▸ **TASK DESCRIPTION**: Check every line below for the word "console" and copy each one that has it.

▸ **SUPPLIED MATERIAL**:
§
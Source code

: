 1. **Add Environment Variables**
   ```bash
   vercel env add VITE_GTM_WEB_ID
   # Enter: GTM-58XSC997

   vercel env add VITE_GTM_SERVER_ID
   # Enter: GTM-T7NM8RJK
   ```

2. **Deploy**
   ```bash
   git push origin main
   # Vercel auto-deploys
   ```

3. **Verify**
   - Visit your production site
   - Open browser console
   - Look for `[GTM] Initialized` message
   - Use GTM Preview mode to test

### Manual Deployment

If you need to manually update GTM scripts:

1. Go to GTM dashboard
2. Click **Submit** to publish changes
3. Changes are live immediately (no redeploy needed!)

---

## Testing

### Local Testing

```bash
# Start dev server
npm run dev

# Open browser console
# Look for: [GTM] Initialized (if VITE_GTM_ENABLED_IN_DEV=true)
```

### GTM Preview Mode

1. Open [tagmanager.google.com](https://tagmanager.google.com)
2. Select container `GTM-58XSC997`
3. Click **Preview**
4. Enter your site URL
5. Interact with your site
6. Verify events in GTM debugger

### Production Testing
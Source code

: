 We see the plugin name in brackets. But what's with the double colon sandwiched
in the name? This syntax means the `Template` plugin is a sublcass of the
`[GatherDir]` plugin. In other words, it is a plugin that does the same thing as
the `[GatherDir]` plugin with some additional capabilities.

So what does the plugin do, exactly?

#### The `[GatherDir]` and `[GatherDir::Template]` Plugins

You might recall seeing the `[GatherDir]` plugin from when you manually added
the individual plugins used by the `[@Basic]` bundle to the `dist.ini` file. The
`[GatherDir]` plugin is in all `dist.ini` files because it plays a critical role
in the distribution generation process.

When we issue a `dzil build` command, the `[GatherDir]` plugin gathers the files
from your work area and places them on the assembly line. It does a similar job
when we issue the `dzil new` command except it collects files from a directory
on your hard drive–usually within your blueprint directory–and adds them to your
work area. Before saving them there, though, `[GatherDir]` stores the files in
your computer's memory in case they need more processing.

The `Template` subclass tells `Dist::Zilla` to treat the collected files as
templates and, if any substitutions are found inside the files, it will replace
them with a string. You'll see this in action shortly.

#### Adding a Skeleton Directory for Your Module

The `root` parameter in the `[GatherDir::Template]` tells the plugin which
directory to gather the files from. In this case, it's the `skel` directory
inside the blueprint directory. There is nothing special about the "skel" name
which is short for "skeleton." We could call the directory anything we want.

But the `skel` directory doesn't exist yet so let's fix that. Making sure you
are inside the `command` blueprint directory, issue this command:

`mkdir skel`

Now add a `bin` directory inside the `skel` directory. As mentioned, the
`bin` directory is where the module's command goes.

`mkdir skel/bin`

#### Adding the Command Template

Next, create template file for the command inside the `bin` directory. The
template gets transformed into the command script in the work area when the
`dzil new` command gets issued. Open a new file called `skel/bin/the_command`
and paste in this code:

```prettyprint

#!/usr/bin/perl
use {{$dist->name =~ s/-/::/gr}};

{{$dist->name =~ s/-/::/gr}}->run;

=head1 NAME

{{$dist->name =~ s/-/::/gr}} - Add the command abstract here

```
§
▸ **SOLUTION**:
   - Open browser console
# Open browser console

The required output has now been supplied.